Alright, now we know the ins and outs of Spark!

Spark be like:

And, yes Spark, you would be absolutely correct. I won’t pretend to be a Spark expert after scouring the internet for random tutorial videos, but you know what? I feel like I have enough knowledge to get started. So, let’s do just that.

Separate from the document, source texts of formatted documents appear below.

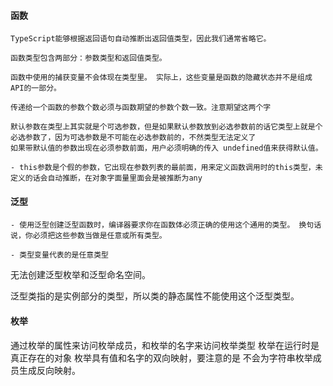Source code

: #### 函数

    TypeScript能够根据返回语句自动推断出返回值类型，因此我们通常省略它。

    函数类型包含两部分：参数类型和返回值类型。

    函数中使用的捕获变量不会体现在类型里。 实际上，这些变量是函数的隐藏状态并不是组成API的一部分。

    传递给一个函数的参数个数必须与函数期望的参数个数一致。注意期望这两个字

    默认参数在类型上其实就是个可选参数，但是如果默认参数放到必选参数前的话它类型上就是个必选参数了，因为可选参数是不可能在必选参数前的，不然类型无法定义了
    如果带默认值的参数出现在必须参数前面，用户必须明确的传入 undefined值来获得默认值。

    - this参数是个假的参数，它出现在参数列表的最前面，用来定义函数调用时的this类型，未定义的话会自动推断，在对象字面量里面会是被推断为any

    
#### 泛型
    - 使用泛型创建泛型函数时，编译器要求你在函数体必须正确的使用这个通用的类型。 换句话说，你必须把这些参数当做是任意或所有类型。

    - 类型变量代表的是任意类型

无法创建泛型枚举和泛型命名空间。

泛型类指的是实例部分的类型，所以类的静态属性不能使用这个泛型类型。

#### 枚举

通过枚举的属性来访问枚举成员，和枚举的名字来访问枚举类型
枚举在运行时是真正存在的对象
枚举具有值和名字的双向映射，要注意的是 不会为字符串枚举成员生成反向映射。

Now, having the data on S3 really helps us here, and I’m starting to quickly appreciate the integrated-ness (definitely not a word) of AWS’ suite of services. In the case of EMR, S3 actually integrates directly with it as a distributed storage source (replacing HDFS). All this is abstracted to us, and I’ll just keep my mind naive for now until I need to deal with that.

First, I have to set up a few packages that will help me integrate Spark with Jupyter. By default, EMR comes with the Zeppelin notebook which integrates directly into Spark out of the box, but I’m going with Jupyter because it’s what I’m more familiar with (Zeppelin actually looks pretty cool though, built in interactive visualizations from SQL results!) and it translates better to a blog.

The findspark package will allow us to connect up SparkSession with our Jupyter notebook, and the sql_magic package will allow us to add the SQL “Magic” command capabilities, that is, to actually write in-line SQL statements to query our Spark dataframes using Spark SQL (back in the all-nba predict days, we were using the R magic commands to pass dataframes back and forth between R and Python).

In [1]:
import os
os.system("sudo pip install findspark sql_magic")
Out[1]:
0

Initiate Spark

Let’s use the findspark package to connect Jupyter up to the Spark shell. The first thing we do apparently in any new Spark application is initiate a SparkSession. When you initiate a Spark shell from command line, or open up Zeppelin, a SparkSession will already be instantiated as the spark object. In Jupyter, we can either actually set up Jupyter on the server-side to recognize the Spark shell, or we can use findspark to be able to work within the Spark shell within our Python shell, which we have chosen Jupyter to open up with. Therefore, we have to initiate this SparkSession ourselves. The SparkSession is an object that will provide an entry point into all the different APIs (e.g. Spark SQL that we will be using later) and also tracks the application being spun up so we can view it and tag it in the Spark History Server console.

In [1]:
# Use findspark package to connect Jupyter to Spark shell
import findspark
findspark.init('/usr/lib/spark')
In [2]:
# Load SparkSession object
import pyspark
from pyspark.sql import SparkSession

# Load other libraries
from datetime import datetime
from pyspark.sql.functions import col, udf
from pyspark.sql.types import DateType
import pandas as pd
In [3]:
# Initiate SparkSession as "spark"
spark = SparkSession\
    .builder\
    .getOrCreate()

SQL Magic

Okay, now we have a SparkSession initiated as spark like we would have if we just opened up a Spark shell. Next up, we have to load the sql_magic package so we have Spark SQL capabilities later on when we play around with the data.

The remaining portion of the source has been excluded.